With the material below, print exactly the lines between the line holding "Initial State: The" and the line holding "Input/Condition: The power", inclusive. Add nothing else.

**** Source material ****

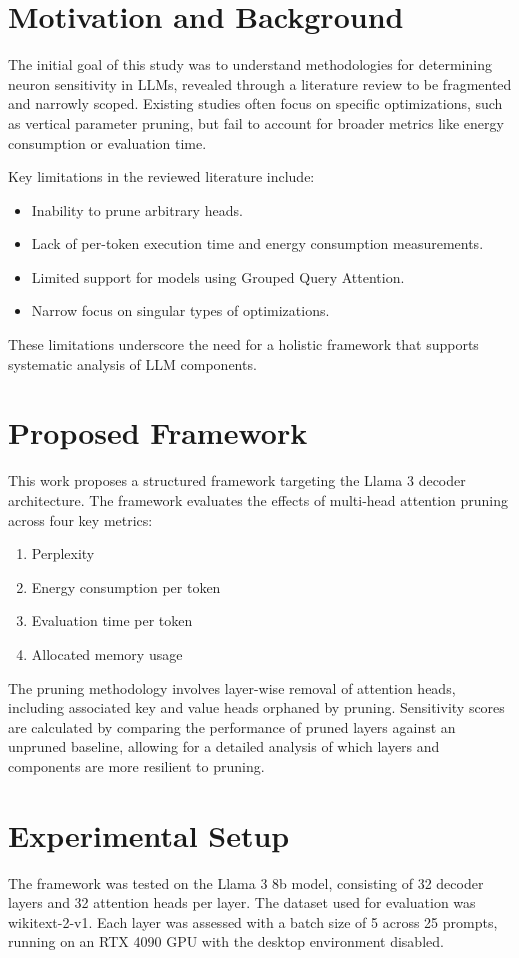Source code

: \documentclass[conference]{IEEEtran}
\begin{document}
    \section{Motivation and Background}
    The initial goal of this study was to understand methodologies for determining neuron sensitivity in LLMs, revealed through a literature review to be fragmented and narrowly scoped. Existing studies often focus on specific optimizations, such as vertical parameter pruning, but fail to account for broader metrics like energy consumption or evaluation time.

    Key limitations in the reviewed literature include:
    \begin{itemize}
        \item Inability to prune arbitrary heads.
        \item Lack of per-token execution time and energy consumption measurements.
        \item Limited support for models using Grouped Query Attention.
        \item Narrow focus on singular types of optimizations.
    \end{itemize}
    These limitations underscore the need for a holistic framework that supports systematic analysis of LLM components.

    \section{Proposed Framework}
    This work proposes a structured framework targeting the Llama 3 decoder architecture. The framework evaluates the effects of multi-head attention pruning across four key metrics:
    \begin{enumerate}
        \item Perplexity
        \item Energy consumption per token
        \item Evaluation time per token
        \item Allocated memory usage
    \end{enumerate}

    The pruning methodology involves layer-wise removal of attention heads, including associated key and value heads orphaned by pruning. Sensitivity scores are calculated by comparing the performance of pruned layers against an unpruned baseline, allowing for a detailed analysis of which layers and components are more resilient to pruning.

    \section{Experimental Setup}
    The framework was tested on the Llama 3 8b model, consisting of 32 decoder layers and 32 attention heads per layer. The dataset used for evaluation was wikitext-2-v1. Each layer was assessed with a batch size of 5 across 25 prompts, running on an RTX 4090 GPU with the desktop environment disabled.
\end{document}
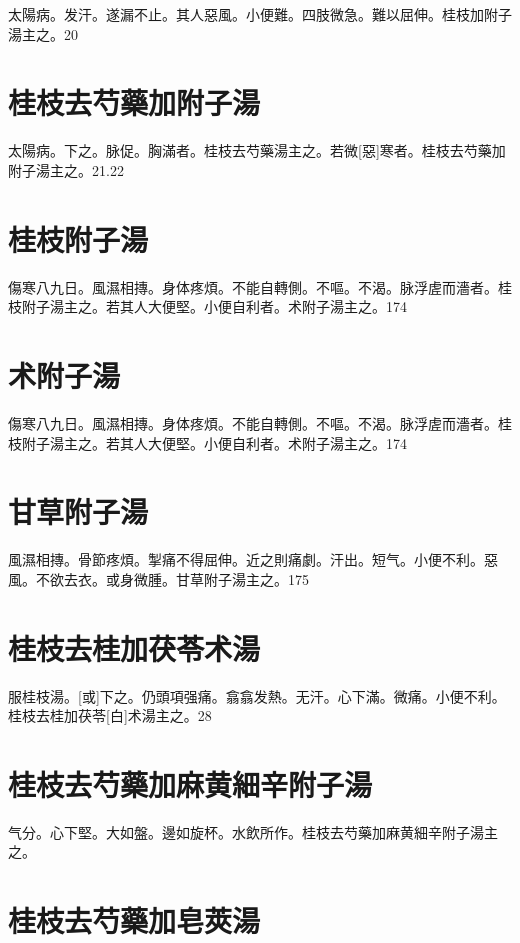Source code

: \documentclass[12pt,twoside,UTF8,b5paper]{ctexbook}
\begin{document}
太陽病。发汗。遂漏不止。其人惡風。小便難。四肢微急。難以屈伸。桂枝加附子湯主之。20

\section{桂枝去芍藥加附子湯}

太陽病。下之。脉促。胸滿者。桂枝去芍藥湯主之。若微[惡]寒者。桂枝去芍藥加附子湯主之。21.22

\section{桂枝附子湯}

傷寒八九日。風濕相摶。身体疼煩。不能自轉側。不嘔。不渴。脉浮虗而濇者。桂枝附子湯主之。若其人大便堅。小便自利者。术附子湯主之。174

\section{术附子湯}

傷寒八九日。風濕相摶。身体疼煩。不能自轉側。不嘔。不渴。脉浮虗而濇者。桂枝附子湯主之。若其人大便堅。小便自利者。术附子湯主之。174

\section{甘草附子湯}

風濕相摶。骨節疼煩。掣痛不得屈伸。近之則痛劇。汗出。短气。小便不利。惡風。不欲去衣。或身微腫。甘草附子湯主之。175

\section{桂枝去桂加茯苓术湯}

服桂枝湯。[或]下之。仍頭項强痛。翕翕发熱。无汗。心下滿。微痛。小便不利。桂枝去桂加茯苓[白]术湯主之。28

\section{桂枝去芍藥加麻黄細辛附子湯}

气分。心下堅。大如盤。邊如旋杯。水飲所作。桂枝去芍藥加麻黄細辛附子湯主之。

\section{桂枝去芍藥加皂莢湯}
\end{document}
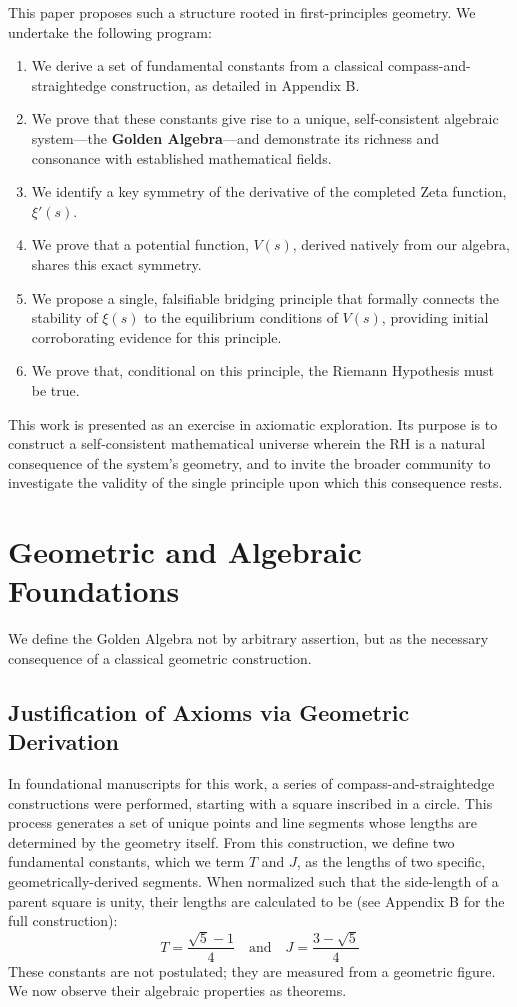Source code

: \documentclass{article}
\theoremstyle{plain}
\theoremstyle{definition}
\theoremstyle{remark}
\begin{document}
This paper proposes such a structure rooted in first-principles geometry. We undertake the following program:
\begin{enumerate}
    \item We derive a set of fundamental constants from a classical compass-and-straightedge construction, as detailed in Appendix B.
    \item We prove that these constants give rise to a unique, self-consistent algebraic system—the \textbf{Golden Algebra}—and demonstrate its richness and consonance with established mathematical fields.
    \item We identify a key symmetry of the derivative of the completed Zeta function, $\xi'(s)$.
    \item We prove that a potential function, $V(s)$, derived natively from our algebra, shares this exact symmetry.
    \item We propose a single, falsifiable bridging principle that formally connects the stability of $\xi(s)$ to the equilibrium conditions of $V(s)$, providing initial corroborating evidence for this principle.
    \item We prove that, conditional on this principle, the Riemann Hypothesis must be true.
\end{enumerate}
This work is presented as an exercise in axiomatic exploration. Its purpose is to construct a self-consistent mathematical universe wherein the RH is a natural consequence of the system's geometry, and to invite the broader community to investigate the validity of the single principle upon which this consequence rests.

\section{Geometric and Algebraic Foundations}
We define the Golden Algebra not by arbitrary assertion, but as the necessary consequence of a classical geometric construction.

\subsection{Justification of Axioms via Geometric Derivation}
In foundational manuscripts for this work, a series of compass-and-straightedge constructions were performed, starting with a square inscribed in a circle. This process generates a set of unique points and line segments whose lengths are determined by the geometry itself. From this construction, we define two fundamental constants, which we term $T$ and $J$, as the lengths of two specific, geometrically-derived segments. When normalized such that the side-length of a parent square is unity, their lengths are calculated to be (see Appendix B for the full construction):
$$ T = \frac{\sqrt{5}-1}{4} \quad \text{and} \quad J = \frac{3-\sqrt{5}}{4} $$
These constants are not postulated; they are measured from a geometric figure. We now observe their algebraic properties as theorems.
\end{document}
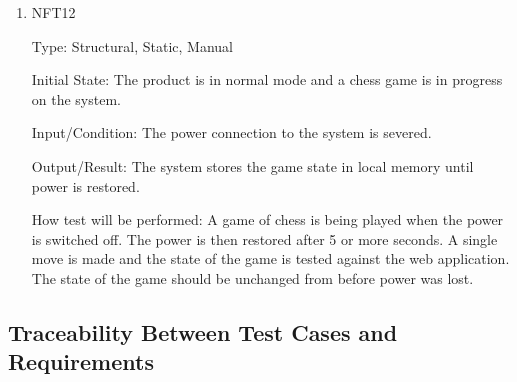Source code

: \documentclass[12pt, titlepage]{article}
\begin{document}
\begin{enumerate}
    \item{NFT12}

        Type: Structural, Static, Manual
                            
        Initial State: The product is in normal mode and a chess game is in progress on the system.
                            
        Input/Condition: The power connection to the system is severed.
                            
        Output/Result: The system stores the game state in local memory until power is restored.
                            
        How test will be performed: A game of chess is being played when the power is switched off. The power is then restored after 5 or more seconds. A single
            move is made and the state of the game is tested against the web application. The state of the game should be unchanged from before power was lost.
\end{enumerate}

\subsection{Traceability Between Test Cases and Requirements}
\end{document}
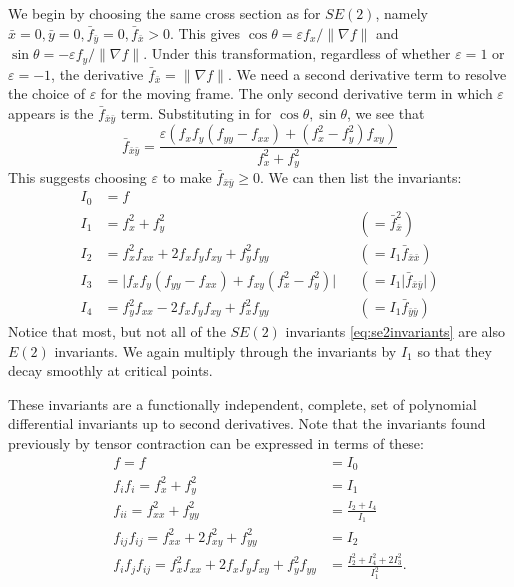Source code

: \documentclass[review,onefignum,onetabnum]{siamonline190516}
\begin{document}
{We begin by choosing the same cross section as for $SE(2)$, namely $\bar{x} = 0,
\bar{y} = 0, \bar{f}_{\bar{y}} = 0, \bar{f}_{\bar{x}} > 0$. This gives
$\cos\theta = \varepsilon f_x / \lVert \nabla f \rVert$ and $\sin\theta =
-\varepsilon f_y / \lVert \nabla f \rVert$. Under this transformation,
regardless of whether $\varepsilon = 1$ or $\varepsilon = -1$, the
derivative $\bar{f}_{\bar{x}} = \lVert \nabla f \rVert$. We need a second
derivative term to resolve the choice of $\varepsilon$ for the moving
frame. The only second derivative term in which $\varepsilon$ appears is
the $\bar{f}_{\bar{x}\bar{y}}$ term. Substituting in for $\cos\theta,
\sin\theta$, we see that
\begin{equation*}
    \bar{f}_{\bar{x}\bar{y}} = \frac{\varepsilon(f_xf_y(f_{yy} - f_{xx}) + (f_x^2 -
    f_y^2)f_{xy})}{f_x^2 + f_y^2}
\end{equation*}
This suggests choosing $\varepsilon$ to make $\bar{f}_{\bar{x}\bar{y}} \ge
0$. We can then list the invariants:
\begin{equation}\label{eq:e2invariants}
\begin{aligned}
  I_0 &= f \\
  I_1 &= f_x^2 + f_y^2 & &(= \bar{f}_{\bar{x}}^2)\\
  I_2 &= f_x^2 f_{xx} + 2 f_x f_y f_{xy} + f_y^2 f_{yy} &&(= I_1\bar{f}_{\bar{x}\bar{x}}) \\
  I_3 &= \lvert f_x f_y (f_{yy} - f_{xx}) + f_{xy} (f_x^2 - f_y^2)\rvert
  &&(= I_1\lvert \bar{f}_{\bar{x}\bar{y}}\rvert)\\
  I_4 &= f_y^2 f_{xx} - 2 f_x f_y f_{xy} + f_x^2 f_{yy} &&(= I_1\bar{f}_{\bar{y}\bar{y}})
\end{aligned}
\end{equation}
Notice that most, but not all of the $SE(2)$ invariants
\eqref{eq:se2invariants} are also $E(2)$ invariants. We again multiply
through the invariants by $I_1$ so that they decay smoothly at critical
points.

These invariants are a functionally independent, complete, set of polynomial differential invariants up to second derivatives. Note that the invariants found previously by tensor contraction can be expressed in terms of these:
\begin{align*}
  f = f &= I_0 \\
  f_if_i = f_x^2 + f_y^2 &= I_1 \\
  f_{ii} = f_{xx}^2 + f_{yy}^2 &= \frac{I_2 + I_4}{I_1} \\
  f_{ij} f_{ij} = f_{xx}^2 + 2f_{xy}^2 + f_{yy}^2 &= I_2\\
  f_i f_j f_{ij} = f_x^2 f_{xx} + 2f_x f_y f_{xy} + f_y^2 f_{yy} &= \frac{I_2^2 + I_4^2 + 2I_3^2}{I_1^2}.
\end{align*}

}
\end{document}
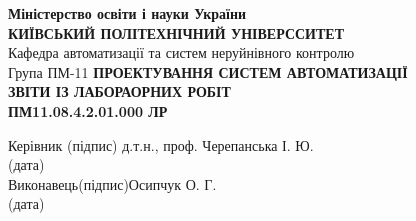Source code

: \documentclass[a4paper]{article}
\begin{document}
\thispagestyle{empty}
\centering
\textbf{Міністерство освіти і науки України}\\
\textbf{КИЇВСЬКИЙ ПОЛІТЕХНІЧНИЙ УНІВЕРССИТЕТ}\\[2cm]
\raggedleft
Кафедра автоматизації та систем неруйнівного контролю\\
Група ПМ-11
\vfill
\centering
\textbf{ПРОЕКТУВАННЯ СИСТЕМ АВТОМАТИЗАЦІЇ}\\[1cm]
\textbf{ЗВІТИ ІЗ ЛАБОРАОРНИХ РОБІТ}\\[1cm]
\textbf{ПМ11.08.4.2.01.000 ЛР}
\vfill
\begin{flushleft}
    Керівник  \qquad\qquad\quad \hfill\qquad (підпис)\hfill 
    д.т.н., проф. Черепанська І. Ю.\\
    \hfill (дата)\\[2cm]
    Виконавець\hfill (підпис)\hfill Осипчук О. Г.\\
    \hfill (дата)
\end{flushleft}
\vfill
{}
\newpage


\end{document}

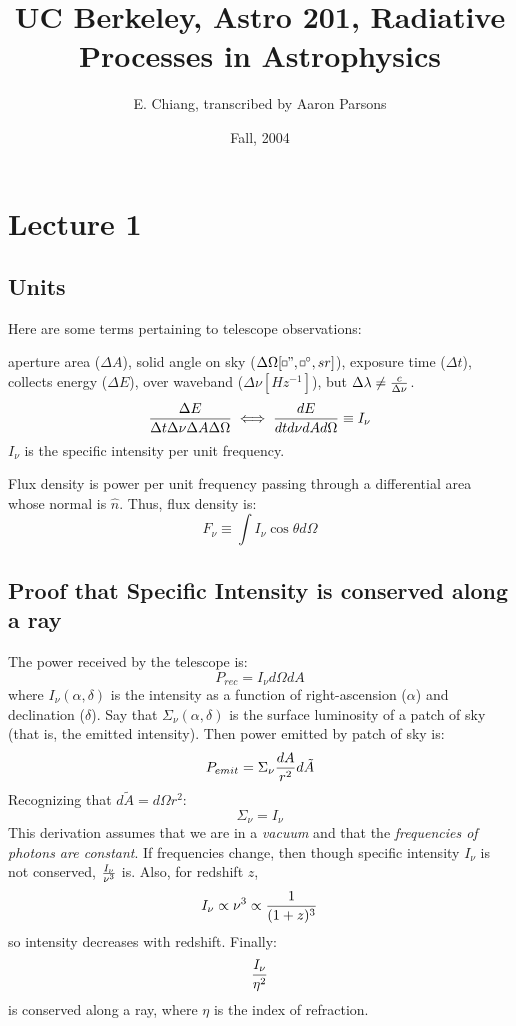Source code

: \documentclass[11pt]{article}
\title{UC Berkeley, Astro 201, Radiative Processes in Astrophysics}
\author{E. Chiang, transcribed by Aaron Parsons}
\date{Fall, 2004}
\def\^{\hat}
\def\inv#1{{1 \over #1}}
\def\sqr#1#2{{\vcenter{\vbox{\hrule height.#2pt
    \hbox{\vrule width.#2pt height#1pt \kern#1pt
        \vrule width.#2pt}
    \hrule height.#2pt}}}}
\def\square{\mathchoice\sqr34\sqr34\sqr{2.1}3\sqr{1.5}3}
\begin{document}
\maketitle

\section*{Lecture 1}

\subsection*{Units}

Here are some terms pertaining to telescope observations:\par
aperture area ($\Delta A$), solid angle on sky ($\Delta \Omega 
[\square ",\square^\circ , sr]$), exposure time ($\Delta t$), collects 
energy ($\Delta E$), over waveband ($\Delta \nu [Hz^{-1}]$), but 
$\Delta\lambda\ne {c\over \Delta\nu}$.
$${\Delta E\over\Delta t\Delta\nu\Delta A\Delta\Omega} \iff
{dE \over dt d\nu dA d\Omega} \equiv I_\nu$$
$I_\nu$ is the specific intensity per unit frequency.

Flux density is power per unit frequency passing through a 
differential area whose normal is $\^n$. Thus, flux density is:
$$\boxed{F_\nu\equiv\int I_\nu\cos\theta d\Omega}$$

\subsection*{ Proof that Specific Intensity is conserved along a ray }

The power received by the telescope is:
$$P_{rec}=I_\nu d\Omega dA$$
where
$I_\nu(\alpha,\delta )$ is the intensity as a function of right-ascension
($\alpha$) and declination ($\delta$).  Say that $\Sigma_\nu(\alpha,\delta)$ 
is the surface luminosity of a patch of sky (that is, the emitted intensity).
Then power emitted by patch of sky is:
$$P_{emit}=\Sigma_\nu{dA\over r^2}d\tilde A$$
Recognizing that $d\tilde A=d\Omega r^2$:
$$\Sigma_\nu=I_\nu$$
This derivation assumes that we are in a {\it vacuum} and that the 
{\it frequencies of photons are constant}.
If frequencies change, then though specific intensity $I_\nu$ is not conserved,
${I_\nu\over\nu^3}$ is.
Also, for redshift $z$,
$$I_\nu\propto\nu^3 \propto\inv{(1+z)^3}$$
so intensity decreases with redshift. Finally:
$${I_\nu\over\eta^2}$$
is conserved along a ray, where $\eta$ is the index of refraction.
\end{document}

****

Worked solution:
        Initial State: The product is in normal mode and a chess game is in progress on the system.
                            
        Input/Condition: The power connection to the system is severed.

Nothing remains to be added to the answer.